#### ACTIVITY:
A copy is needed of each line in the records that has the word "состояния".

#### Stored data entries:
---*---

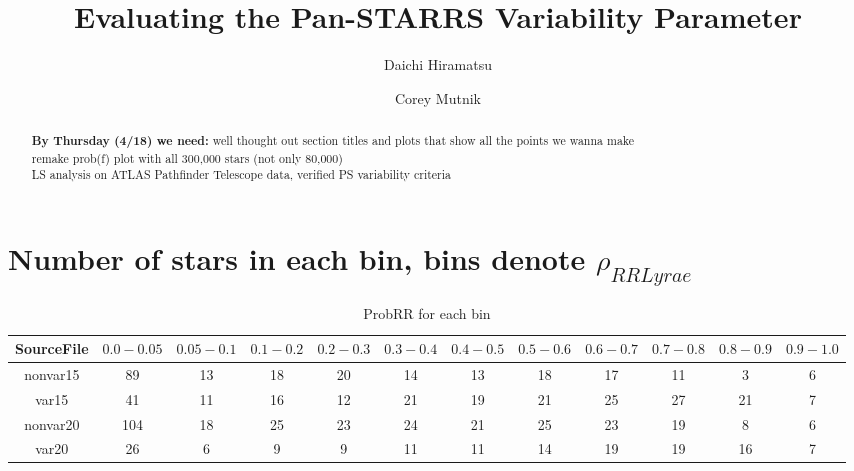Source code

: \documentclass[aps,prb,twocolumn,superscriptaddress]{revtex4-1}
\begin{document}
\title{Evaluating the Pan-STARRS Variability Parameter}


%


\author{Daichi Hiramatsu}
\author{Corey Mutnik}



\begin{abstract}
\textbf{By Thursday (4/18) we need:} well thought out section titles and plots that show all the points we wanna make\\

remake prob(f) plot with all 300,000 stars (not only 80,000)\\

LS analysis on ATLAS Pathfinder Telescope data, verified PS variability criteria
\end{abstract}

\maketitle    



\section{Number of stars in each bin, bins denote $\rho_{RRLyrae}$}

\begin{table*}
	\begin{center}
		\begin{tabular}{| c | c | c | c | c | c | c | c | c | c | c | c |}\hline
			SourceFile & $0.0-0.05$ & $0.05-0.1$ & $0.1-0.2$ & $0.2-0.3$ & $0.3-0.4$ & $0.4-0.5$ & $0.5-0.6$ & $0.6-0.7$ & $0.7-0.8$ & $0.8-0.9$ & $0.9-1.0$ \\ \hline
			nonvar15 & 89 & 13 & 18 & 20 & 14 & 13 & 18 & 17 & 11 & 3 & 6 \\ \hline
			var15 & 41 & 11 & 16 & 12 & 21 & 19 & 21 & 25 & 27 & 21 & 7 \\ \hline
			nonvar20 & 104 & 18 & 25 & 23 & 24 & 21 & 25 & 23 & 19 & 8 & 6 \\ \hline
			var20 & 26 & 6 & 9 & 9 & 11 & 11 & 14 & 19 & 19 & 16 & 7 \\ \hline
		\end{tabular}
	\end{center}
\caption{ \small{ProbRR for each bin\label{tab:probbRRbin}}}
\end{table*}
\end{document}
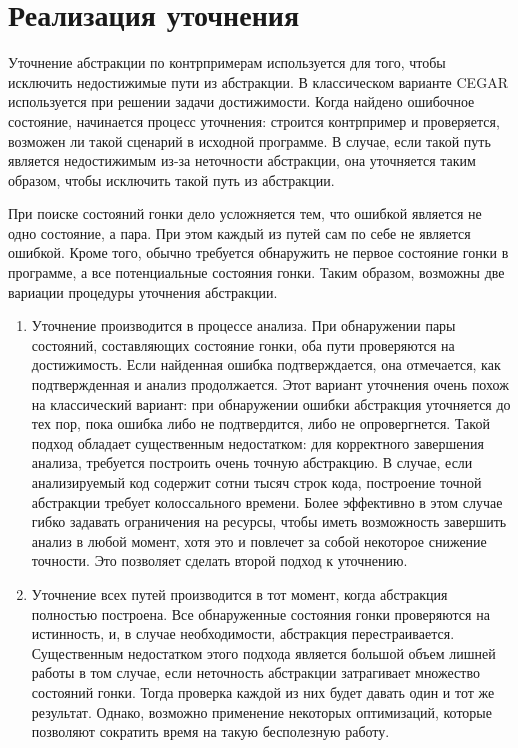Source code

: \section{Реализация уточнения} \label{sect_impl_refinement}

Уточнение абстракции по контрпримерам используется для того, чтобы исключить недостижимые пути из абстракции.
В классическом варианте CEGAR используется при решении задачи достижимости.
Когда найдено ошибочное состояние, начинается процесс уточнения: строится контрпример и проверяется, возможен ли такой сценарий в исходной программе. В случае, если такой путь является недостижимым из-за неточности абстракции, она уточняется таким образом, чтобы исключить такой путь из абстракции. 

При поиске состояний гонки дело усложняется тем, что ошибкой является не одно состояние, а пара. При этом каждый из путей сам по себе не является ошибкой.
Кроме того, обычно требуется обнаружить не первое состояние гонки в программе, а все потенциальные состояния гонки. 
Таким образом, возможны две вариации процедуры уточнения абстракции.

\begin{enumerate}
\item Уточнение производится в процессе анализа. При обнаружении пары состояний, составляющих состояние гонки, оба пути проверяются на достижимость. Если найденная ошибка подтверждается, она отмечается, как подтвержденная и анализ продолжается.
Этот вариант уточнения очень похож на классический вариант: при обнаружении ошибки абстракция уточняется до тех пор, пока ошибка либо не подтвердится, либо не опровергнется.
Такой подход обладает существенным недостатком: для корректного завершения анализа, требуется построить очень точную абстракцию. 
В случае, если анализируемый код содержит сотни тысяч строк кода, построение точной абстракции требует колоссального времени. 
Более эффективно в этом случае гибко задавать ограничения на ресурсы, чтобы иметь возможность завершить анализ в любой момент, хотя это и повлечет за собой некоторое снижение точности. 
Это позволяет сделать второй подход к уточнению.

\item Уточнение всех путей производится в тот момент, когда абстракция полностью построена. Все обнаруженные состояния гонки проверяются на истинность, и, в случае необходимости, абстракция перестраивается. 
Существенным недостатком этого подхода является большой объем лишней работы в том случае, если неточность абстракции затрагивает множество состояний гонки.
Тогда проверка каждой из них будет давать один и тот же результат.
Однако, возможно применение некоторых оптимизаций, которые позволяют сократить время на такую бесполезную работу. 
\end{enumerate}

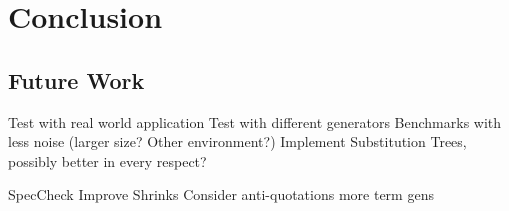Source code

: \chapter{Conclusion}

\section{Future Work}
Test with real world application
Test with different generators
Benchmarks with less noise (larger size? Other environment?)
Implement Substitution Trees, possibly better in every respect?

SpecCheck
Improve Shrinks
Consider anti-quotations
more term gens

---*---

#### OUTPUT OF THE TASK:
Кроме того, обычно требуется обнаружить не первое состояние гонки в программе, а все потенциальные состояния гонки. 
\item Уточнение всех путей производится в тот момент, когда абстракция полностью построена. Все обнаруженные состояния гонки проверяются на истинность, и, в случае необходимости, абстракция перестраивается. 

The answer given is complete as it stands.